[Source material]
-*-
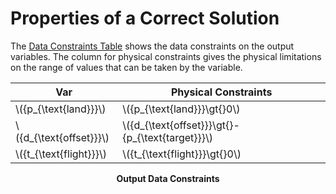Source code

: # Properties of a Correct Solution

The [Data Constraints Table](./properties-of-solution.md#Table:OutDataConstraints) shows the data constraints on the output variables. The column for physical constraints gives the physical limitations on the range of values that can be taken by the variable.

<div id="Table:OutDataConstraints">

|Var|Physical Constraints|
|-|-|
|\\({p_{\text{land}}}\\)|\\({p_{\text{land}}}\gt{}0\\)|
|\\({d_{\text{offset}}}\\)|\\({d_{\text{offset}}}\gt{}-{p_{\text{target}}}\\)|
|\\({t_{\text{flight}}}\\)|\\({t_{\text{flight}}}\gt{}0\\)|

**<p align="center">Output Data Constraints</p>**

</div>
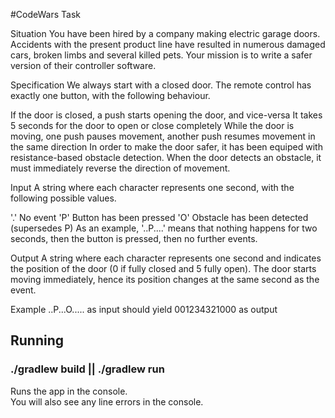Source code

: #CodeWars Task

Situation
You have been hired by a company making electric garage doors. Accidents with the present product line have resulted in numerous damaged cars, broken limbs and several killed pets. Your mission is to write a safer version of their controller software.

Specification
We always start with a closed door. The remote control has exactly one button, with the following behaviour.

If the door is closed, a push starts opening the door, and vice-versa
It takes 5 seconds for the door to open or close completely
While the door is moving, one push pauses movement, another push resumes movement in the same direction
In order to make the door safer, it has been equiped with resistance-based obstacle detection. When the door detects an obstacle, it must immediately reverse the direction of movement.

Input
A string where each character represents one second, with the following possible values.

'.' No event
'P' Button has been pressed
'O' Obstacle has been detected (supersedes P)
As an example, '..P....' means that nothing happens for two seconds, then the button is pressed, then no further events.

Output
A string where each character represents one second and indicates the position of the door (0 if fully closed and 5 fully open). The door starts moving immediately, hence its position changes at the same second as the event.

Example
..P...O..... as input should yield 001234321000 as output

## Running

### ./gradlew build || ./gradlew run

Runs the app in the console.<br>
You will also see any line errors in the console.
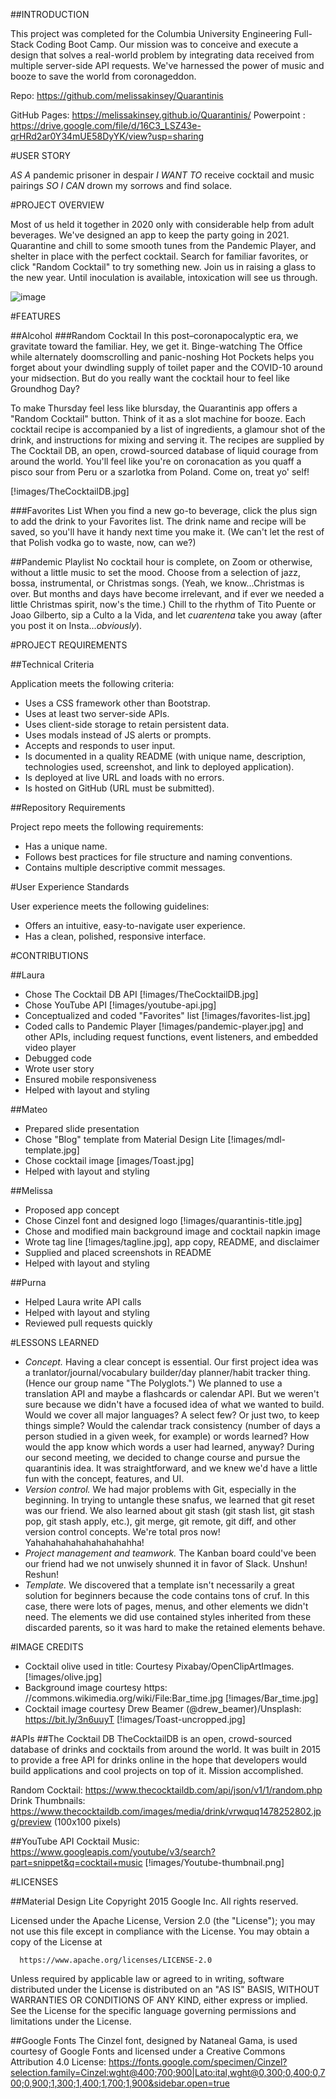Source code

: ##INTRODUCTION

This project was completed for the Columbia University Engineering Full-Stack Coding Boot Camp. Our mission was to conceive and execute a design that solves a real-world problem by integrating data received from multiple server-side API requests. We've harnessed the power of music and booze to save the world from coronageddon.

Repo: https://github.com/melissakinsey/Quarantinis

GitHub Pages: https://melissakinsey.github.io/Quarantinis/
Powerpoint : https://drive.google.com/file/d/16C3_LSZ43e-qrHRd2ar0Y34mUE58DyYK/view?usp=sharing

#USER STORY

*AS A* pandemic prisoner in despair 
*I WANT TO* receive cocktail and music pairings 
*SO I CAN* drown my sorrows and find solace.

#PROJECT OVERVIEW

Most of us held it together in 2020 only with considerable help from adult beverages. We've designed an app to keep the party going in 2021. Quarantine and chill to some smooth tunes from the Pandemic Player, and shelter in place with the perfect cocktail. Search for familiar favorites, or click "Random Cocktail" to try something new. Join us in raising a glass to the new year. Until inoculation is available, intoxication will see us through.

![image](https://user-images.githubusercontent.com/73617474/104407317-53a3ce00-552f-11eb-81ef-2d305118ebae.png)

#FEATURES

##Alcohol
###Random Cocktail
In this post–coronapocalyptic era, we gravitate toward the familiar. Hey, we get it. Binge-watching The Office while alternately doomscrolling and panic-noshing Hot Pockets helps you forget about your dwindling supply of toilet paper and the COVID-10 around your midsection. But do you really want the cocktail hour to feel like Groundhog Day?

To make Thursday feel less like blursday, the Quarantinis app offers a "Random Cocktail" button. Think of it as a slot machine for booze. Each cocktail recipe is accompanied by a list of ingredients, a glamour shot of the drink, and instructions for mixing and serving it. The recipes are supplied by The Cocktail DB, an open, crowd-sourced database of liquid courage from around the world. You'll feel like you're on coronacation as you quaff a pisco sour from Peru or a szarlotka from Poland. Come on, treat yo' self! 

[!images/TheCocktailDB.jpg]

###Favorites List
When you find a new go-to beverage, click the plus sign to add the drink to your Favorites list. The drink name and recipe will be saved, so you'll have it handy next time you make it. (We can't let the rest of that Polish vodka go to waste, now, can we?)

##Pandemic Playlist
No cocktail hour is complete, on Zoom or otherwise, without a little music to set the mood. Choose from a selection of jazz, bossa, instrumental, or Christmas songs. (Yeah, we know...Christmas is over. But months and days have become irrelevant, and if ever we needed a little Christmas spirit, now's the time.) Chill to the rhythm of Tito Puente or Joao Gilberto, sip a Culto a la Vida, and let _cuarentena_ take you away (after you post it on Insta..._obviously_).

#PROJECT REQUIREMENTS

##Technical Criteria

Application meets the following criteria:
* Uses a CSS framework other than Bootstrap.
* Uses at least two server-side APIs.
* Uses client-side storage to retain persistent data.
* Uses modals instead of JS alerts or prompts.
* Accepts and responds to user input.
* Is documented in a quality README (with unique name, description, technologies used, screenshot, and link to deployed application).
* Is deployed at live URL and loads with no errors.
* Is hosted on GitHub (URL must be submitted).

##Repository Requirements

Project repo meets the following requirements:
* Has a unique name.
* Follows best practices for file structure and naming conventions.
* Contains multiple descriptive commit messages.

#User Experience Standards

User experience meets the following guidelines:
* Offers an intuitive, easy-to-navigate user experience.
* Has a clean, polished, responsive interface.

#CONTRIBUTIONS

##Laura

- Chose The Cocktail DB API [!images/TheCocktailDB.jpg]
- Chose YouTube API [!images/youtube-api.jpg]
- Conceptualized and coded "Favorites" list [!images/favorites-list.jpg]
- Coded calls to Pandemic Player [!images/pandemic-player.jpg] and other APIs, including request functions, event listeners, and embedded video player
- Debugged code
- Wrote user story
- Ensured mobile responsiveness
- Helped with layout and styling

##Mateo

- Prepared slide presentation
- Chose "Blog" template from Material Design Lite [!images/mdl-template.jpg]
- Chose cocktail image [images/Toast.jpg]
- Helped with layout and styling

##Melissa

- Proposed app concept
- Chose Cinzel font and designed logo [!images/quarantinis-title.jpg] 
- Chose and modified main background image and cocktail napkin image
- Wrote tag line [!images/tagline.jpg], app copy, README, and disclaimer
- Supplied and placed screenshots in README
- Helped with layout and styling

##Purna

- Helped Laura write API calls
- Helped with layout and styling
- Reviewed pull requests quickly


#LESSONS LEARNED 
* *Concept.* Having a clear concept is essential. Our first project idea was a tranlator/journal/vocabulary builder/day planner/habit tracker thing. (Hence our group name "The Polyglots.") We planned to use a translation API and maybe a flashcards or calendar API. But we weren't sure because we didn't have a focused idea of what we wanted to build. Would we cover all major languages? A select few? Or just two, to keep things simple? Would the calendar track consistency (number of days a person studied in a given week, for example) or words learned? How would the app know which words a user had learned, anyway? During our second meeting, we decided to change course and pursue the quarantinis idea. It was straightforward, and we knew we'd have a little fun with the concept, features, and UI. 
* *Version control.* We had major problems with Git, especially in the beginning. In trying to untangle these snafus, we learned that git reset was our friend. We also learned about git stash (git stash list, git stash pop, git stash apply, etc.), git merge, git remote, git diff, and other version control concepts. We're total pros now! Yahahahahahahahahahahha!
* *Project management and teamwork.* The Kanban board could've been our friend had we not unwisely shunned it in favor of Slack. Unshun! Reshun! 
* *Template.* We discovered that a template isn't necessarily a great solution for beginners because the code contains tons of cruf. In this case, there were lots of pages, menus, and other elements we didn't need. The elements we did use contained styles inherited from these discarded parents, so it was hard to make the retained elements behave.

#IMAGE CREDITS

- Cocktail olive used in title: Courtesy Pixabay/OpenClipArtImages. [!images/olive.jpg]
- Background image courtesy https: //commons.wikimedia.org/wiki/File:Bar_time.jpg [!images/Bar_time.jpg]
- Cocktail image courtesy Drew Beamer (@drew_beamer)/Unsplash: https://bit.ly/3n6uuyT [!images/Toast-uncropped.jpg]

#APIs
##The Cocktail DB
TheCocktailDB is an open, crowd-sourced database of drinks and cocktails from around the world. It was built in 2015 to provide a free API for drinks online in the hope that developers would build applications and cool projects on top of it. Mission accomplished.

Random Cocktail: https://www.thecocktaildb.com/api/json/v1/1/random.php
Drink Thumbnails: https://www.thecocktaildb.com/images/media/drink/vrwquq1478252802.jpg/preview (100x100 pixels)

##YouTube API
Cocktail Music: https://www.googleapis.com/youtube/v3/search?part=snippet&q=cocktail+music [!images/Youtube-thumbnail.png]

#LICENSES

##Material Design Lite
Copyright 2015 Google Inc. All rights reserved.

Licensed under the Apache License, Version 2.0 (the "License");
you may not use this file except in compliance with the License.
You may obtain a copy of the License at

      https://www.apache.org/licenses/LICENSE-2.0

Unless required by applicable law or agreed to in writing, software
distributed under the License is distributed on an "AS IS" BASIS,
WITHOUT WARRANTIES OR CONDITIONS OF ANY KIND, either express or implied.
See the License for the specific language governing permissions and
limitations under the License.

##Google Fonts
The Cinzel font, designed by Nataneal Gama, is used courtesy of Google Fonts and licensed under a Creative Commons Attribution 4.0 License: https://fonts.google.com/specimen/Cinzel?selection.family=Cinzel:wght@400;700;900|Lato:ital,wght@0,300;0,400;0,700;0,900;1,300;1,400;1,700;1,900&sidebar.open=true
-*-
[What is expected] Out of the listing above, reproduce exactly the lines from the one with "User experience meets" up to and including the one with "- Chose YouTube API [!images/youtube-api.jpg]".

[Exercise solution]
User experience meets the following guidelines:
* Offers an intuitive, easy-to-navigate user experience.
* Has a clean, polished, responsive interface.

#CONTRIBUTIONS

##Laura

- Chose The Cocktail DB API [!images/TheCocktailDB.jpg]
- Chose YouTube API [!images/youtube-api.jpg]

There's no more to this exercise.